Lyons v. Bechtel Corp.

440 A.2d 625 | Pa. Super. Ct. | 1982

CAVANAUGH, Judge:

This is an appeal by Bechtel Corporation, Public Service Electric & Gas Company and Liberty Organization from an order of the lower court dismissing their preliminary objections as untimely. We conclude that we do not have jurisdiction to decide this case and we therefore quash this appeal.

On December 28, 1979, appellees commenced two identical actions against appellants one in the Court of Common Pleas of Philadelphia County, Pennsylvania and the other in the Superior Court of New Jersey, at Camden County. In April, 1980, John P. Penders, Esquire entered his appearance on behalf of all defendants. Mr. Penders immediately requested that plaintiff grant appellants an extension of time in which to answer or otherwise plead. Appellee’s counsel responded by granting appellants a reasonable extension of time to answer but not to otherwise plead. In May, 1980, appellants filed preliminary objections alleging that Pennsylvania action should be dismissed under the doctrine of forum non conveniens. In June, 1980, appellee filed preliminary objections to appellants’ preliminary objections averring that appellants’ preliminary objections were untimely and in contravention of Pa.R.Civil P. 1026 and therefore not properly cognizable.1 On September 25, 1980, the lower court entered the following order:

AND NOW, to wit, this 25th day of September, 1980, Defendants’ Preliminary Objections to Plaintiff’s Complaint in Trespass are sustained, and Defendants are granted leave to file an Answer to said Complaint, if desired, within twenty (20) days of the date of this Order.
Plaintiff’s Preliminary Objections to Defendants’ Preliminary Objections are dismissed as moot.
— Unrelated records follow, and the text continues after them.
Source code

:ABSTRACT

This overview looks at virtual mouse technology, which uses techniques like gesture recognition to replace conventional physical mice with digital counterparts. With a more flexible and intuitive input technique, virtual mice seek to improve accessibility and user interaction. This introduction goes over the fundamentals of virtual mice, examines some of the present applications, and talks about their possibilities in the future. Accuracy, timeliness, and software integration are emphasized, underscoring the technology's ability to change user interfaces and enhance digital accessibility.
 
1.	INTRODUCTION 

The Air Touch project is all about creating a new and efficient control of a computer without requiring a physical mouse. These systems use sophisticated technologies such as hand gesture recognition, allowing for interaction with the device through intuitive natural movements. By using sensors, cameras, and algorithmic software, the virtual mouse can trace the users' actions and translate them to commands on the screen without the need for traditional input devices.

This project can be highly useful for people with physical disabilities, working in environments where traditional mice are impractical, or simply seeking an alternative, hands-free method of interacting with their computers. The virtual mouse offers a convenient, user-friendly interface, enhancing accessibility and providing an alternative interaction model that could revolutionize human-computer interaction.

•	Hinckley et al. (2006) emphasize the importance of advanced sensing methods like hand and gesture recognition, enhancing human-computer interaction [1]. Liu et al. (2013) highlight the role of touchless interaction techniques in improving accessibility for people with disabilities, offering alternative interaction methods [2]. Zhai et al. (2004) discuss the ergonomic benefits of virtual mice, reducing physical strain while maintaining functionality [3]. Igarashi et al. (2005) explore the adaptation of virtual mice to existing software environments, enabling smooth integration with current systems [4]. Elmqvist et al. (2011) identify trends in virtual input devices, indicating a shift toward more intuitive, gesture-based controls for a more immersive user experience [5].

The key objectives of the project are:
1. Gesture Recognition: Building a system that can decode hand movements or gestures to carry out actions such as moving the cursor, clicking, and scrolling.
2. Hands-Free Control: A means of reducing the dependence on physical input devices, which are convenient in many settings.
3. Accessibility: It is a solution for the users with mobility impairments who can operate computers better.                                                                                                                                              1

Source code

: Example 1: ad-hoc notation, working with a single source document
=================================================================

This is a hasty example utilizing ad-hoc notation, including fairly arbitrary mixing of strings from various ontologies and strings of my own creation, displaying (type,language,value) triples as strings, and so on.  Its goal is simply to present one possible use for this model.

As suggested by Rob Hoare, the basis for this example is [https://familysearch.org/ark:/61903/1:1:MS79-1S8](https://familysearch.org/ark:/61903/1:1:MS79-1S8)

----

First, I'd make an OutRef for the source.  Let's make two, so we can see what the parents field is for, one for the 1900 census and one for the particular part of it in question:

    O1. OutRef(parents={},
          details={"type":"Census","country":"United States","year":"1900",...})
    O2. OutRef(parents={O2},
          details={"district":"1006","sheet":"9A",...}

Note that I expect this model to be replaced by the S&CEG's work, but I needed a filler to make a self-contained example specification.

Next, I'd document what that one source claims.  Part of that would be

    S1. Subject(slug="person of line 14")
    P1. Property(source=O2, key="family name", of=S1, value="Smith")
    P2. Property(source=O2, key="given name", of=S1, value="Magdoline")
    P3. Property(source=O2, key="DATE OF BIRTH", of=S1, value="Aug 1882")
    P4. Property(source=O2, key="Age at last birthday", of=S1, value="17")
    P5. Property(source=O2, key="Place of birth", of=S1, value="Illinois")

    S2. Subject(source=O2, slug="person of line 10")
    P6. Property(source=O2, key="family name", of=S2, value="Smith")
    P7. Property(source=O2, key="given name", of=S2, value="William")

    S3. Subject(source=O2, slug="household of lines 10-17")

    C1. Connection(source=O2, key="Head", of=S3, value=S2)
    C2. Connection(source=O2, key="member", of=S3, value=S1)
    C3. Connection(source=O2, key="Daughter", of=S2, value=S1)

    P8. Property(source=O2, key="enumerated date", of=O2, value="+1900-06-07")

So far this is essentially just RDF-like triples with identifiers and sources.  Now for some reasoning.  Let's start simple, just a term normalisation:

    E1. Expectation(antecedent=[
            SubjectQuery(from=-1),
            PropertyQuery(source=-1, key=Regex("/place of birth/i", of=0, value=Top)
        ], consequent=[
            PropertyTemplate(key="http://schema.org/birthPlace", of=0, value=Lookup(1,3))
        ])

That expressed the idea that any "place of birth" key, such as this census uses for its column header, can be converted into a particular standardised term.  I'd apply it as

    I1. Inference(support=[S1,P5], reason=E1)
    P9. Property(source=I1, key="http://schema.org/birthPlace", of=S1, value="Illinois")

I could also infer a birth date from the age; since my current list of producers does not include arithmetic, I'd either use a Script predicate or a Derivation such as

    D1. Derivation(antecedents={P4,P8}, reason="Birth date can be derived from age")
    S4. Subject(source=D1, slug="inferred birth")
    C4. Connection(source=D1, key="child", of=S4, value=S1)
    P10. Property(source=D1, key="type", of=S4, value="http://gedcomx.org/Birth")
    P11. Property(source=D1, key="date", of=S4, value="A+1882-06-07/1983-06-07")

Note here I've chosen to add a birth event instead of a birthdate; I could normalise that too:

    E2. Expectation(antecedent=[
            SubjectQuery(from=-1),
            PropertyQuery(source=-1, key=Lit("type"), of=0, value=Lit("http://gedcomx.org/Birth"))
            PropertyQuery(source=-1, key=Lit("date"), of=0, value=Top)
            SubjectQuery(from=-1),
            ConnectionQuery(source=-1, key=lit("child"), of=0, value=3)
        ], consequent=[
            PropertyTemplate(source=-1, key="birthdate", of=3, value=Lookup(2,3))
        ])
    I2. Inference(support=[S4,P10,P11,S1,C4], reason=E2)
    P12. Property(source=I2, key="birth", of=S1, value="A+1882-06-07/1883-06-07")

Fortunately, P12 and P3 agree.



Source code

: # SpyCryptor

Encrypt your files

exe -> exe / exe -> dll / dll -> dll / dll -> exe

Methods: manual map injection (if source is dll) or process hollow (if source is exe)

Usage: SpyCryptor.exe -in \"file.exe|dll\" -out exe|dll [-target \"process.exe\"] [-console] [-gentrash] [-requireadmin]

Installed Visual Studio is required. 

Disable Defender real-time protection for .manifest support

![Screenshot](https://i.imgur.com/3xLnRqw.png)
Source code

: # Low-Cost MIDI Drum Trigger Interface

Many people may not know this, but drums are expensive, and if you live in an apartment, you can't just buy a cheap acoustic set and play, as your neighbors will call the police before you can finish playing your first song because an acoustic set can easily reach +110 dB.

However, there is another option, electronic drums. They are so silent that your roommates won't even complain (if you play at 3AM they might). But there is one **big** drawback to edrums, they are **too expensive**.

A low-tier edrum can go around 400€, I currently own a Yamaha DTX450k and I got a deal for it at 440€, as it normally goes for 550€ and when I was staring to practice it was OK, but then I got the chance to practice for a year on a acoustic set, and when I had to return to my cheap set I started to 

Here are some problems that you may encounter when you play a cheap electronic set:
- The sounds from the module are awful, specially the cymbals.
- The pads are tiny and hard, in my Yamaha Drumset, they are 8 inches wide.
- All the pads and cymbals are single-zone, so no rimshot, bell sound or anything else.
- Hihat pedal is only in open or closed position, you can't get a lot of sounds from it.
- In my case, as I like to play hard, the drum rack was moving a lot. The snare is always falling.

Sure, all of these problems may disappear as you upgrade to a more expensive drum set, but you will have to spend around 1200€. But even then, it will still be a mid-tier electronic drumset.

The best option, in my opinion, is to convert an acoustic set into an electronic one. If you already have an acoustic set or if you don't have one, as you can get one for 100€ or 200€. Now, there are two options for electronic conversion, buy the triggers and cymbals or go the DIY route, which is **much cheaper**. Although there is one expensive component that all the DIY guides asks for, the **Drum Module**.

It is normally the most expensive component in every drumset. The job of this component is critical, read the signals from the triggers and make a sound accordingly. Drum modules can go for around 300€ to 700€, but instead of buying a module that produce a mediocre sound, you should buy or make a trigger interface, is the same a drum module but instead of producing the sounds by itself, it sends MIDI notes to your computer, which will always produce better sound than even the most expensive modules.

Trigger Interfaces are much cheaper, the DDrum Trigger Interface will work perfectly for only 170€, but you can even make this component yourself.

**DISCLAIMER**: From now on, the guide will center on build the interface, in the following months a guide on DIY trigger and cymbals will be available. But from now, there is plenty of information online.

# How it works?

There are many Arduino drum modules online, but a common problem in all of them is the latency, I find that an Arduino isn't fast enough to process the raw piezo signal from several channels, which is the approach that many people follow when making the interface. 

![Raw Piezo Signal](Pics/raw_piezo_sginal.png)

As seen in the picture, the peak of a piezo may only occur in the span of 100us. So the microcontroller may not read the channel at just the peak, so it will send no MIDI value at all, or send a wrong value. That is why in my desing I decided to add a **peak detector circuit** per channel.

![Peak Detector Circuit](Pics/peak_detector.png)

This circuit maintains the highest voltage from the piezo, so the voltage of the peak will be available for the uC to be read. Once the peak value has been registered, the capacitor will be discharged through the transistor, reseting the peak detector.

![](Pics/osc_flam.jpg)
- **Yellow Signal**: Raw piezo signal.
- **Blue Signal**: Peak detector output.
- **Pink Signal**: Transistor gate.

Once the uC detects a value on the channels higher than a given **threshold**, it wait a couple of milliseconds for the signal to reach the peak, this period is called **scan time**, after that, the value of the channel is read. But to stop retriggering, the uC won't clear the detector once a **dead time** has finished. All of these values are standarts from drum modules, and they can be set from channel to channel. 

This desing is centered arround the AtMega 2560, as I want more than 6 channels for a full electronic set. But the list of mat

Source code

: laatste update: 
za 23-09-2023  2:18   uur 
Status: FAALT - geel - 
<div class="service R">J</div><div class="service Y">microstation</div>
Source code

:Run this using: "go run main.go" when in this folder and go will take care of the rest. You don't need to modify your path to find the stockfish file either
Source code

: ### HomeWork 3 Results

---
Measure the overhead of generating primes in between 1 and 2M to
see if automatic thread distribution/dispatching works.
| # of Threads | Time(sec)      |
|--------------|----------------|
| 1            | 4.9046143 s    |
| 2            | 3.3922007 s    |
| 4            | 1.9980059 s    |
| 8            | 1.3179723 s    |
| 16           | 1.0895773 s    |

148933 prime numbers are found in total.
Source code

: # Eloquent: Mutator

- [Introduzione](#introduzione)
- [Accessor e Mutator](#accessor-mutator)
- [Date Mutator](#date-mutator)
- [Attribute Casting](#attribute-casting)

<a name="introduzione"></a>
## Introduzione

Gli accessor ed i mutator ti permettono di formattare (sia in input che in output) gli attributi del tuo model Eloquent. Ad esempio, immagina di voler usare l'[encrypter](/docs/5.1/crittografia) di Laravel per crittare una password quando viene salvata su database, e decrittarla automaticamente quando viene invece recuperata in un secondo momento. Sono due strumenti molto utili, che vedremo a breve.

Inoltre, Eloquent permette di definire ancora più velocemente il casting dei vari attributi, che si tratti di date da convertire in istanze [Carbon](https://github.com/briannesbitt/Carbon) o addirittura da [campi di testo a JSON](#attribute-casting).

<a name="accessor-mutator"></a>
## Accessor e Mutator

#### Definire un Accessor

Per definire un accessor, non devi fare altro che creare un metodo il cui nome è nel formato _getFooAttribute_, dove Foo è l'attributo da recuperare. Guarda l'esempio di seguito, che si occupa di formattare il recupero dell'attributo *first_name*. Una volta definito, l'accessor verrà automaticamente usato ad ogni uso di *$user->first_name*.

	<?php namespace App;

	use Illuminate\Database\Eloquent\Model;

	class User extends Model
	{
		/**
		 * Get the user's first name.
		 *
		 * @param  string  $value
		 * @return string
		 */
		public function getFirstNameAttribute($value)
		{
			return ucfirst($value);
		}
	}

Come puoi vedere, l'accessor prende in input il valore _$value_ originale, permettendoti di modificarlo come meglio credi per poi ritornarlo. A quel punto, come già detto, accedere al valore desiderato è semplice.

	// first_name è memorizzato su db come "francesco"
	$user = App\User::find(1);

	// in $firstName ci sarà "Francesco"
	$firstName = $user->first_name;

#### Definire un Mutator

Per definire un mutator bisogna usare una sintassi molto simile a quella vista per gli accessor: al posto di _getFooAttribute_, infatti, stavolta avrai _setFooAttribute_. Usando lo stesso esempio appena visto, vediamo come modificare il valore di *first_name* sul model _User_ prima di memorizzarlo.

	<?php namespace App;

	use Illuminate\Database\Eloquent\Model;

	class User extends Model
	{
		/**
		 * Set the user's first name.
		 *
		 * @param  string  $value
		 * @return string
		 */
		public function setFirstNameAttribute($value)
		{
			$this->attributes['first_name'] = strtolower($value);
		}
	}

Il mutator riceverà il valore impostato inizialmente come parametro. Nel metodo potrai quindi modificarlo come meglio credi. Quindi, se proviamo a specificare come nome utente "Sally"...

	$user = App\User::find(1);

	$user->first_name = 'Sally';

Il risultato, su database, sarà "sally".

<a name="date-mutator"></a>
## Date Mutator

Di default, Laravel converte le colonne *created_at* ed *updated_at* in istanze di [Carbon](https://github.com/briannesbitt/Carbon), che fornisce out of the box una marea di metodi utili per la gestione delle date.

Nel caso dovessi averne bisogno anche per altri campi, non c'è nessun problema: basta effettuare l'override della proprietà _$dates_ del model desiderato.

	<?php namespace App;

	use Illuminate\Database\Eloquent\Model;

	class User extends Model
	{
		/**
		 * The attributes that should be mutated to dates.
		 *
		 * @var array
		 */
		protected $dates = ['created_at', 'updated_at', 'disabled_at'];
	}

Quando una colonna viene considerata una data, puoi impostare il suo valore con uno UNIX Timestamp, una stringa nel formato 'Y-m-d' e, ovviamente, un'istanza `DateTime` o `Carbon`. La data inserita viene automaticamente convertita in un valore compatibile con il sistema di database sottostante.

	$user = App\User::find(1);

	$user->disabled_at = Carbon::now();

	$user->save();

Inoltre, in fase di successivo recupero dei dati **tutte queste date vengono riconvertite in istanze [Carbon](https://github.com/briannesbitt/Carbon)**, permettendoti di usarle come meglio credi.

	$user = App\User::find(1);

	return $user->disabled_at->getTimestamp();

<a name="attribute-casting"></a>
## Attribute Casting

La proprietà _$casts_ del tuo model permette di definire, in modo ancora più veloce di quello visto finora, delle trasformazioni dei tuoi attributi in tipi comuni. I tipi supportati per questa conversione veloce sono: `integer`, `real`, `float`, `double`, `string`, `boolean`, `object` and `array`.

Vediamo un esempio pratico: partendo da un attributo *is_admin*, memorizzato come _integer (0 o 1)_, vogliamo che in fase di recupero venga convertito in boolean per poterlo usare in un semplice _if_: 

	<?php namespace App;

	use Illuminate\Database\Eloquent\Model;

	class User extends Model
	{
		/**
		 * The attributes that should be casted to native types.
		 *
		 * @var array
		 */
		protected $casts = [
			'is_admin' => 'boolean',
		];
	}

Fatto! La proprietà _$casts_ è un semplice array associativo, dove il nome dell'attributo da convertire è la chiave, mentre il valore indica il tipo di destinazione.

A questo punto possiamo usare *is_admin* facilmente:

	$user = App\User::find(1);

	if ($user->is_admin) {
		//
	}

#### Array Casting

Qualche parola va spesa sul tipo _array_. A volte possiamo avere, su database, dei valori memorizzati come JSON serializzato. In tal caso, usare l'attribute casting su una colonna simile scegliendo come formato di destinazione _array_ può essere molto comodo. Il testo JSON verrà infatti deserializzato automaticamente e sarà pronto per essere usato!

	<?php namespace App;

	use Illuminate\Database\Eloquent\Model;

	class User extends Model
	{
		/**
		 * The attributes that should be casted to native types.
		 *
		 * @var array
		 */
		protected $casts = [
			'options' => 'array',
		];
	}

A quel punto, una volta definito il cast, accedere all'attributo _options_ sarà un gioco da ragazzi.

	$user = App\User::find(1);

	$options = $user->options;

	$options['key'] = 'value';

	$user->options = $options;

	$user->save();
Judge Greenberg amended his order of September 25, 1980 to correct an error in the language of the original, order by entering the following order:

*598AND NOW, to wit, this 1st day of October, 1980, it appearing that in our Order dated 9/25/80, we inadvertently used the word “sustained” when we meant to use the word “overruled”, we hereby amend said Order and substitute the word “overruled” for the word “sustained”.
In all other respects said Order remains the same.

Appellants have brought this appeal alleging that the order of the court below determined a question of jurisdiction and is thus appealable pursuant to Pa.R.A.P. 341, Final Orders. Though orders dismissing a litigant’s preliminary objections predicated upon forum non conveniens are considered questions of jurisdiction,2 Schachtel v. Bloche, 272 Pa.Super. 32, 414 A.2d 654 (1980), the order of the court below denied appellants’ preliminary objections on procedural grounds, not on the merits. Therefore, the lower court order was interlocutory and unappealable. Grier v. Scientific Living, Inc., 253 Pa.Super. 113, 384 A.2d 1254 (1978).

The court below, by Judge Greenberg, has made no jurisdictional determination on the basis of forum non conveniens or otherwise. Appellants, erroneously, argue that the amended order of September 25,1980 overruled their preliminary objections on the merits and not for procedural defects. Though the language of Judge Greenberg’s order might be considered ambiguous, Judge Greenberg’s opinion of October 10,1980 is unquestionably clear that the dismissal was procedural and not on the merits. The court’s decision was simply to overrule the preliminary objection, not because it found jurisdiction to be proper but because appellants failed to timely file their preliminary objections. Thus, Grier, supra, is controlling and requires that this appeal be quashed.

Appeal quashed and case remanded in order that appellants may file their answer to appellee’s complaint.

. Timeliness was the only grounds asserted in appellee’s preliminary objections to appellants’ preliminary objections.

. The Act of March 5, 1925 P.L. 23, § 1, 12 P.S. § 672 was repealed effective June 27, 1980. The appealability of questions of jurisdiction is limited under Pa.R.A.P. 311.